### Dataset
============
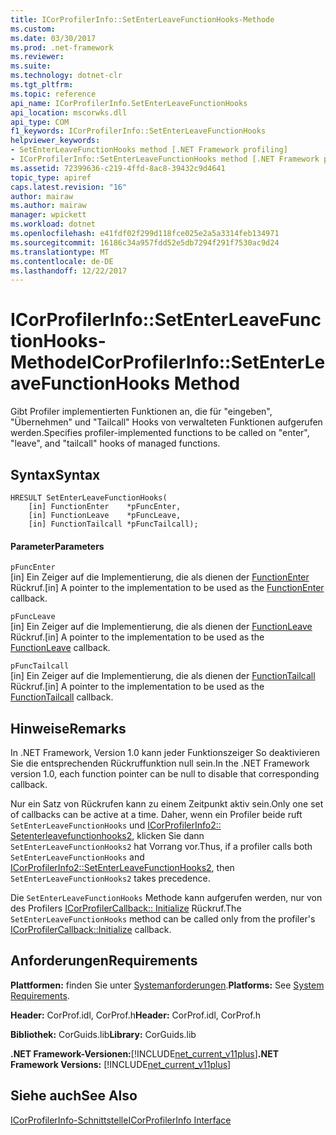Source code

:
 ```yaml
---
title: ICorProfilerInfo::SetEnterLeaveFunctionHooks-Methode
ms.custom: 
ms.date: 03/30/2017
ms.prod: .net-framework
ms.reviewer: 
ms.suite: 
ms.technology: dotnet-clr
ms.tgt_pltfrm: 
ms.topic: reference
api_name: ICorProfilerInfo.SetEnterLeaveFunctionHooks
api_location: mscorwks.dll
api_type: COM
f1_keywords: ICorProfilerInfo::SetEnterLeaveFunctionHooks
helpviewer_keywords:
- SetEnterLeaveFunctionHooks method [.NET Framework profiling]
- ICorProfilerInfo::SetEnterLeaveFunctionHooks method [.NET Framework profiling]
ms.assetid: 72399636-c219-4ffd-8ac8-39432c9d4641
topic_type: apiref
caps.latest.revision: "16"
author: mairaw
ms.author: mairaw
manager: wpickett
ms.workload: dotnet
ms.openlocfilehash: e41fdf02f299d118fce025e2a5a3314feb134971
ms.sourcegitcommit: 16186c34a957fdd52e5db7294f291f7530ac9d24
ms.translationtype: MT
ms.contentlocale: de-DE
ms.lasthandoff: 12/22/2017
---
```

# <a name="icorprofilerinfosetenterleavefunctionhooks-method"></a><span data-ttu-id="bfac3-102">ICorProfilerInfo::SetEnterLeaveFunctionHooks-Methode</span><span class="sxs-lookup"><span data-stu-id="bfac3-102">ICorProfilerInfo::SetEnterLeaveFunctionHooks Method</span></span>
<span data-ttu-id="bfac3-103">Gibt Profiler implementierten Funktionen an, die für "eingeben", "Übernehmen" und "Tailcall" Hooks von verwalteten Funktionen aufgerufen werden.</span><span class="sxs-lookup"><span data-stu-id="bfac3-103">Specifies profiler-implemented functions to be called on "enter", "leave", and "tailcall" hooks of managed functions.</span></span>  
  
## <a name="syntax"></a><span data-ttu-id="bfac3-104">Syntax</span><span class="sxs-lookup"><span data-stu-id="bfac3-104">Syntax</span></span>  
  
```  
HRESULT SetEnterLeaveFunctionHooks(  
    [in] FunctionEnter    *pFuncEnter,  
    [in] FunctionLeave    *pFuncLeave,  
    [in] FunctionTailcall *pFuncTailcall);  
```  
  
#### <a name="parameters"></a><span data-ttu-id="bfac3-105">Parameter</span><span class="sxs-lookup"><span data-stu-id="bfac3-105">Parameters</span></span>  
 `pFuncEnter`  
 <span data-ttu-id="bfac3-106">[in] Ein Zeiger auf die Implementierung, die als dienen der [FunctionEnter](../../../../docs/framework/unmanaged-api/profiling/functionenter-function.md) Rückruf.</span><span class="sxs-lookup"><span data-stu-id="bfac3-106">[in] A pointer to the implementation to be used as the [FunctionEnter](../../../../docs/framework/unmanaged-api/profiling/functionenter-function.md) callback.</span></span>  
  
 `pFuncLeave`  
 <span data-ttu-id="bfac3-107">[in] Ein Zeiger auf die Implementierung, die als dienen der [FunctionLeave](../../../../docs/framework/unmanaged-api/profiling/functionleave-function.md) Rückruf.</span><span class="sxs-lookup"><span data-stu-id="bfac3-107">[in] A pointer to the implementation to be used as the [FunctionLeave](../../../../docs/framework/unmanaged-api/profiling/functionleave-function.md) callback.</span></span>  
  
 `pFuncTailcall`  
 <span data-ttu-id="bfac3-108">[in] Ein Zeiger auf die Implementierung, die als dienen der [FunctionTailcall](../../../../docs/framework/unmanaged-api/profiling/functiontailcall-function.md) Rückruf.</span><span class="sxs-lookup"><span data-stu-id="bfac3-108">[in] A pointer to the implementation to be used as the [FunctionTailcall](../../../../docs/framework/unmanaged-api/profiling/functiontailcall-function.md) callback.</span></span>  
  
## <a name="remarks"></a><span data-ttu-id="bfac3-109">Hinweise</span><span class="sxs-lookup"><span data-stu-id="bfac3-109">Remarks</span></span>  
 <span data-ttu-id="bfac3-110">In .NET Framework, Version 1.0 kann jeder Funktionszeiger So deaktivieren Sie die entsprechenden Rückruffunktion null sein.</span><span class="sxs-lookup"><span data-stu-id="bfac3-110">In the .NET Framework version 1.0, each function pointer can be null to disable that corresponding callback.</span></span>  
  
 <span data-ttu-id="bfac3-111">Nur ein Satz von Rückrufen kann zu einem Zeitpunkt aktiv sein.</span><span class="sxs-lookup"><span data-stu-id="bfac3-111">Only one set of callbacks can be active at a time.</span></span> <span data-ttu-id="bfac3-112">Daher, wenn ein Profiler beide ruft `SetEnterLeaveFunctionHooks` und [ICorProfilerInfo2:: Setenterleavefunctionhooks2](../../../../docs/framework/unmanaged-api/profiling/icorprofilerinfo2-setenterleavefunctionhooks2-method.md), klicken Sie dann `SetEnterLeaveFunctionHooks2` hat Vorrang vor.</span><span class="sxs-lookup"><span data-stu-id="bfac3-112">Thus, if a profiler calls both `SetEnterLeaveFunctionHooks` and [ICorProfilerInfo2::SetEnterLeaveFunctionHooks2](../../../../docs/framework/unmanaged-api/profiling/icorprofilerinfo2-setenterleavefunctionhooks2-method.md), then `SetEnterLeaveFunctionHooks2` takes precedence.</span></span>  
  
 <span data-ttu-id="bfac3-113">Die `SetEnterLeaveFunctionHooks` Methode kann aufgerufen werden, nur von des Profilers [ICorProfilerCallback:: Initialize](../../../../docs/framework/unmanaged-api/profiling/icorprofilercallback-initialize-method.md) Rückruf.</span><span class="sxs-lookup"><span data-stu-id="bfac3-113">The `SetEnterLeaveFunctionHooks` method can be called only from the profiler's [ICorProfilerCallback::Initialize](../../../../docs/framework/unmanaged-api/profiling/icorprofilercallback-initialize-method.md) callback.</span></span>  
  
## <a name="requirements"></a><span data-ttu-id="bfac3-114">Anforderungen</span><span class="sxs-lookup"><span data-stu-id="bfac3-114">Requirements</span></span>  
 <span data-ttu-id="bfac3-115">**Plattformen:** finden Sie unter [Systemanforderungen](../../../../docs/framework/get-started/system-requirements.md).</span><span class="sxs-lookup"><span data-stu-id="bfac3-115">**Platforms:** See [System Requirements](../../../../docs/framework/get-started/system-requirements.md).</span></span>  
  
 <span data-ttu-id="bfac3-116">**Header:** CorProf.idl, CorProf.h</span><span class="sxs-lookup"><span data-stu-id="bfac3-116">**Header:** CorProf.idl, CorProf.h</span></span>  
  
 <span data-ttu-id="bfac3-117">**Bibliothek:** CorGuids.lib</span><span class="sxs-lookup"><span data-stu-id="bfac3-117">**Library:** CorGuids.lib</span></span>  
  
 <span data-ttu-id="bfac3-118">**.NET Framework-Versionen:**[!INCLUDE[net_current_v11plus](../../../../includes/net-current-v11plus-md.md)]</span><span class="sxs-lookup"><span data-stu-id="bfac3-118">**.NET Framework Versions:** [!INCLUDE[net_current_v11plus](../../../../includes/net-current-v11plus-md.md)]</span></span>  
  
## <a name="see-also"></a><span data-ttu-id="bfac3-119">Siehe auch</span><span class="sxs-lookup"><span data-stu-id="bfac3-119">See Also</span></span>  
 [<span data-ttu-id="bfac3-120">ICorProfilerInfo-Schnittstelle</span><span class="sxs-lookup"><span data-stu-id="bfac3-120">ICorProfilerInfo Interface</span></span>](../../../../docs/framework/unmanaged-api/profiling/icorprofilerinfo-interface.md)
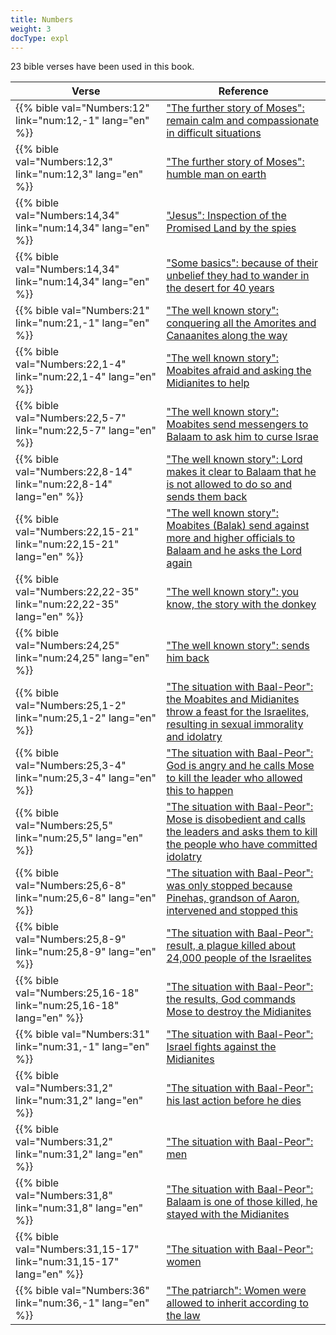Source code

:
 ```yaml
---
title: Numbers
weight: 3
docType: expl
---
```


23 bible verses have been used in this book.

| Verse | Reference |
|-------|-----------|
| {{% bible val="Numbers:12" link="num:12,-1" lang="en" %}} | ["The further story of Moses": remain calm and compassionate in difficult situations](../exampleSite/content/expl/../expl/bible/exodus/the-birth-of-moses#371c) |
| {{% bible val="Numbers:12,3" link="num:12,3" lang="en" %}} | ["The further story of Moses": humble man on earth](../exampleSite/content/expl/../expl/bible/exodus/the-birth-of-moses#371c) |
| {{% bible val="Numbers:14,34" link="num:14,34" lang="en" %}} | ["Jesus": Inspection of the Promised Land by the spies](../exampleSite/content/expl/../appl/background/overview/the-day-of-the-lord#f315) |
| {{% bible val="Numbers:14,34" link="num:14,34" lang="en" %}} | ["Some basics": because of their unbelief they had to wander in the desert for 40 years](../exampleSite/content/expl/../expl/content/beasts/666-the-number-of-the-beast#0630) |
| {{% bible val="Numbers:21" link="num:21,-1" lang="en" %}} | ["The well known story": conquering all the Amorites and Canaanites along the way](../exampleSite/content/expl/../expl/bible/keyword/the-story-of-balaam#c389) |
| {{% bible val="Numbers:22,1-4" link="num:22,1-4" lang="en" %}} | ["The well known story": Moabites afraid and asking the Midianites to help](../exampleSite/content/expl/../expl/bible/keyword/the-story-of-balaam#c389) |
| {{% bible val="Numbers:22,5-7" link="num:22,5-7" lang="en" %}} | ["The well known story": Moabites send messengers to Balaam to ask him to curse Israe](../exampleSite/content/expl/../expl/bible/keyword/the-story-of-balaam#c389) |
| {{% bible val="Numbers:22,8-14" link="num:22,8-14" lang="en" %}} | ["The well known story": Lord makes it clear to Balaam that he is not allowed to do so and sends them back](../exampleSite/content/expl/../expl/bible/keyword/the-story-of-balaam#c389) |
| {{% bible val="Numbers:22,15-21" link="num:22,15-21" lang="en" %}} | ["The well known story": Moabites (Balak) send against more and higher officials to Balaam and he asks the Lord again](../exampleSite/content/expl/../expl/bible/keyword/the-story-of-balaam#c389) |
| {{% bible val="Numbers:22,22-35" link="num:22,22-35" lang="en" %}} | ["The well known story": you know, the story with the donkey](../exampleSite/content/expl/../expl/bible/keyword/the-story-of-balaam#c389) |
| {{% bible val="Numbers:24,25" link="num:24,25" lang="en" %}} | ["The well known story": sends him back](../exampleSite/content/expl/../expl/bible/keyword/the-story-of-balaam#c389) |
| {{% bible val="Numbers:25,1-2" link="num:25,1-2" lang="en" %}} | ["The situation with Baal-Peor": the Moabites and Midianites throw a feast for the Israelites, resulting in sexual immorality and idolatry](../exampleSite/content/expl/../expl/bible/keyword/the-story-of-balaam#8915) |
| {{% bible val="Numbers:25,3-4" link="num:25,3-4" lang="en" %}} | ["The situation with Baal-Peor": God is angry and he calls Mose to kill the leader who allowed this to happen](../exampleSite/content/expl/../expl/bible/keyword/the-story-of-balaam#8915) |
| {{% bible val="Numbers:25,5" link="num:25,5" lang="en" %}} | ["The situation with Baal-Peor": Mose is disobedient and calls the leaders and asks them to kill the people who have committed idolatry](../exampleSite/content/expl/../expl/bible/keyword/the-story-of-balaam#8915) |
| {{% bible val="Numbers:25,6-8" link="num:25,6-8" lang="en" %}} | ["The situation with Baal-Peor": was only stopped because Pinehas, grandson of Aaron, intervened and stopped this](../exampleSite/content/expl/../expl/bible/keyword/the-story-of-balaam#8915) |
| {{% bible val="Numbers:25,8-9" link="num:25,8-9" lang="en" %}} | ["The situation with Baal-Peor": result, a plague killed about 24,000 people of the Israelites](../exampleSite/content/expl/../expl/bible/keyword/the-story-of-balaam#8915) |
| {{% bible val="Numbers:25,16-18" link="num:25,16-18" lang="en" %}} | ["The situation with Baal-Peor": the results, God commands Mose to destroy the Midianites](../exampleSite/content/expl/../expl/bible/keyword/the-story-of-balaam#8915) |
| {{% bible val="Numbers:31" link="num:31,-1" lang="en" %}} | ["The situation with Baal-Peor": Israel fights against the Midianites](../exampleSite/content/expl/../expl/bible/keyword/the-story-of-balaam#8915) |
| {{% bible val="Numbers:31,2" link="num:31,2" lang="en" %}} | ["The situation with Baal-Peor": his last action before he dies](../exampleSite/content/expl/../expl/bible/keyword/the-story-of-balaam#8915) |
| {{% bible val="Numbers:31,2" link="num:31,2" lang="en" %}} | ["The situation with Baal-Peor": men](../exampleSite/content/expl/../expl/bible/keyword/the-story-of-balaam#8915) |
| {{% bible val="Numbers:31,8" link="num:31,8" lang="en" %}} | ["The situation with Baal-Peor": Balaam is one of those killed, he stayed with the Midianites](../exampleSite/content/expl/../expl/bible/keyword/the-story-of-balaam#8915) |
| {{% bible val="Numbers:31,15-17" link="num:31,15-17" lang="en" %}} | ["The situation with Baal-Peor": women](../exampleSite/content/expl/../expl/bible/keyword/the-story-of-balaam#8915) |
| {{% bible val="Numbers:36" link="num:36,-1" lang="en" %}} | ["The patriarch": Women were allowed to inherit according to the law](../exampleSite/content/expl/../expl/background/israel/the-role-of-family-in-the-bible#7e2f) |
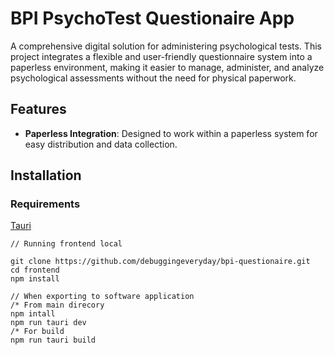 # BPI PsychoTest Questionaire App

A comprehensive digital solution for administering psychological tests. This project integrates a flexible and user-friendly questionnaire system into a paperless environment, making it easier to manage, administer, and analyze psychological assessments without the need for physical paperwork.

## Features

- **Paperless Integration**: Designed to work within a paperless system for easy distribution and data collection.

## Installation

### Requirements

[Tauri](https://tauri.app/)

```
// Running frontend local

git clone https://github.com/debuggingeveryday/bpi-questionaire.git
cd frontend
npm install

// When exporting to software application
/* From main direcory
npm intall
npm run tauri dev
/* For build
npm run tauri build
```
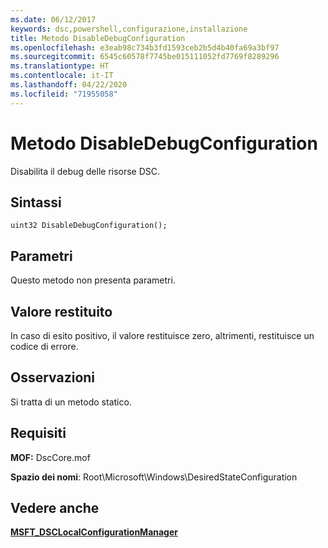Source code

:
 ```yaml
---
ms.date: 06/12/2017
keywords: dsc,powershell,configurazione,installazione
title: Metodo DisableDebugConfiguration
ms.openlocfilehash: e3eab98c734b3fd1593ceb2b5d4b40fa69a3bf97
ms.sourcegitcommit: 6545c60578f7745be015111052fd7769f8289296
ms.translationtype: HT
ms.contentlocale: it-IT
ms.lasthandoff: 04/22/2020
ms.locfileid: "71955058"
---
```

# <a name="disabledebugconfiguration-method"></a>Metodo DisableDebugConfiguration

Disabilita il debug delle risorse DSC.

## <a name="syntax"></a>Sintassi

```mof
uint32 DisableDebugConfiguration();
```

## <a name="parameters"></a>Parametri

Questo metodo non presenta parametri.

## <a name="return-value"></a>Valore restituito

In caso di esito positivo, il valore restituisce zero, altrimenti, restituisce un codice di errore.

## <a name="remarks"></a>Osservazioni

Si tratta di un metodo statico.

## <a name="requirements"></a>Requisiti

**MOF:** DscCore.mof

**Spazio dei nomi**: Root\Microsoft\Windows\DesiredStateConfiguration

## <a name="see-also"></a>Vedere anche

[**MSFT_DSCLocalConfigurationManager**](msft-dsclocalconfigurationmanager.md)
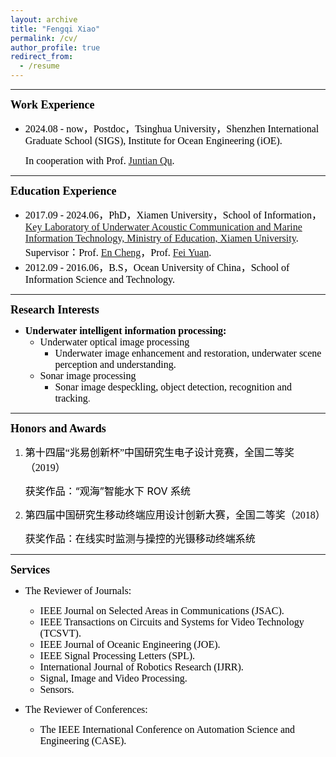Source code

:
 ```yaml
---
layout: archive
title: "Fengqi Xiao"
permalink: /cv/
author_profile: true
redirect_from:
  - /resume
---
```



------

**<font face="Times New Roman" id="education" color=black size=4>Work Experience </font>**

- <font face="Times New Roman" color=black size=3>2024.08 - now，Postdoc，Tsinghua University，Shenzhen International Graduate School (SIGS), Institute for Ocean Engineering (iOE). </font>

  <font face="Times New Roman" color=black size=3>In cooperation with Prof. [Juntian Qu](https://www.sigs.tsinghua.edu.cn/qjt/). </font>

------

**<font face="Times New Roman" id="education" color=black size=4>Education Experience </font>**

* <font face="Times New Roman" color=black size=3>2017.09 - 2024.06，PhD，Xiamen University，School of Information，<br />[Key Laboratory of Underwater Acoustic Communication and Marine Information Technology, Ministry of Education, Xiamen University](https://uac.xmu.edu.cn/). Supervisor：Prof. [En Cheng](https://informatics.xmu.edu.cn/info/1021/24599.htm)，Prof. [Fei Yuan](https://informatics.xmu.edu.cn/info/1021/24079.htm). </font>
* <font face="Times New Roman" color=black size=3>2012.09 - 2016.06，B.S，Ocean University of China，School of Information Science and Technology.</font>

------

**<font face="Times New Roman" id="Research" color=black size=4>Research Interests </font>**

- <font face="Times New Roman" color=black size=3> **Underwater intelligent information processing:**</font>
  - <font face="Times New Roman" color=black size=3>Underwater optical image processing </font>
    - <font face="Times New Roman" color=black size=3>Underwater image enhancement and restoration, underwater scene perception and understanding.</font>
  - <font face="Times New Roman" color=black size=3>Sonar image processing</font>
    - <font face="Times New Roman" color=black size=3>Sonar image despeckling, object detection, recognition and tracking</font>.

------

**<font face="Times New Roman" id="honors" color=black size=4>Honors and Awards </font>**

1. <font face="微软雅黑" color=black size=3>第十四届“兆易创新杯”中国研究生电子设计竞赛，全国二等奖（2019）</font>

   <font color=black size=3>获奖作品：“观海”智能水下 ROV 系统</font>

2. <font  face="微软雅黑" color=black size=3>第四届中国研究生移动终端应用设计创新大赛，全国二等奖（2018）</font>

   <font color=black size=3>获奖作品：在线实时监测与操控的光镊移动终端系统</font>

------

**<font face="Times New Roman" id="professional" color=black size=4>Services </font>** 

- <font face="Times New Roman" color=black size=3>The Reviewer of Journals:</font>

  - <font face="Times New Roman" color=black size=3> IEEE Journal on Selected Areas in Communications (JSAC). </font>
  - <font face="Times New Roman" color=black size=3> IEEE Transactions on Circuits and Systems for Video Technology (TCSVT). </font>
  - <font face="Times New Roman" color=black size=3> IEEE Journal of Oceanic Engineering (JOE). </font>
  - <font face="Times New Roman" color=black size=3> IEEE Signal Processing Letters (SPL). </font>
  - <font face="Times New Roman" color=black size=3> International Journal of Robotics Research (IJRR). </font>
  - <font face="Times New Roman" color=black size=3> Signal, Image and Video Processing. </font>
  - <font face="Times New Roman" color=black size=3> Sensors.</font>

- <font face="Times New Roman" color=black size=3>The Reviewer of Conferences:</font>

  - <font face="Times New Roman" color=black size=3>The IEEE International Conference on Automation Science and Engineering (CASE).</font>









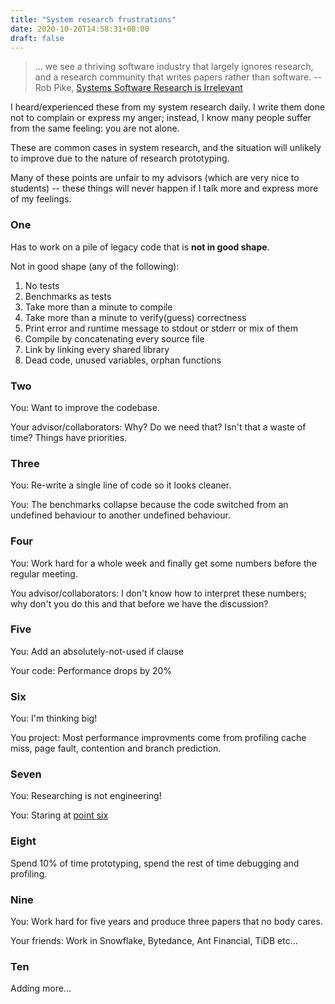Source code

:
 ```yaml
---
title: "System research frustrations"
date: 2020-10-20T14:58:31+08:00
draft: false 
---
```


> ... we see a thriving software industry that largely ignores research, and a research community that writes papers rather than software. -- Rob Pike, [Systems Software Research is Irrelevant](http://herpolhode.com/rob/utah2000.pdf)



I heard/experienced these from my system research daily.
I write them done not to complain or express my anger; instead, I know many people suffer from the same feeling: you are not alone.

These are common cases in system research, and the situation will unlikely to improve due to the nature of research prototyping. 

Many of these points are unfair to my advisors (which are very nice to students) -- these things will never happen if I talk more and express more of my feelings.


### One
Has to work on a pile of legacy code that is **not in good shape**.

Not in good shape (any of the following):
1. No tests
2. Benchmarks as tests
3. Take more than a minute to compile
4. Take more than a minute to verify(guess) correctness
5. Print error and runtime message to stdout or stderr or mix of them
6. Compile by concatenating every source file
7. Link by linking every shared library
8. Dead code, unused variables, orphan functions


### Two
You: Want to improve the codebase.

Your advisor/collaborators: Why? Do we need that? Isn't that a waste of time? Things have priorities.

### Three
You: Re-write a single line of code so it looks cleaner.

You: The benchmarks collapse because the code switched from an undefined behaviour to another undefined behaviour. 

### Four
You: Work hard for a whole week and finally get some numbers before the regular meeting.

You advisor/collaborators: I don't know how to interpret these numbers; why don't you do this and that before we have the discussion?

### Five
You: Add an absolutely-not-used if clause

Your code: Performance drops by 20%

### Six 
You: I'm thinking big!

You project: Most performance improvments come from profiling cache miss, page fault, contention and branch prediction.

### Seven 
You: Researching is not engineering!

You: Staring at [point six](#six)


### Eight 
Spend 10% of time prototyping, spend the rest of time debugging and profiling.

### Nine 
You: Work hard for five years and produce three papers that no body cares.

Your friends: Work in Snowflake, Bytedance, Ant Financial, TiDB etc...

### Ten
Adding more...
============
### Task brief
What lines above mention "International"? Copy each one.

### Your solution
- <font face="Times New Roman" color=black size=3>2024.08 - now，Postdoc，Tsinghua University，Shenzhen International Graduate School (SIGS), Institute for Ocean Engineering (iOE). </font>
  - <font face="Times New Roman" color=black size=3> International Journal of Robotics Research (IJRR). </font>
  - <font face="Times New Roman" color=black size=3>The IEEE International Conference on Automation Science and Engineering (CASE).</font>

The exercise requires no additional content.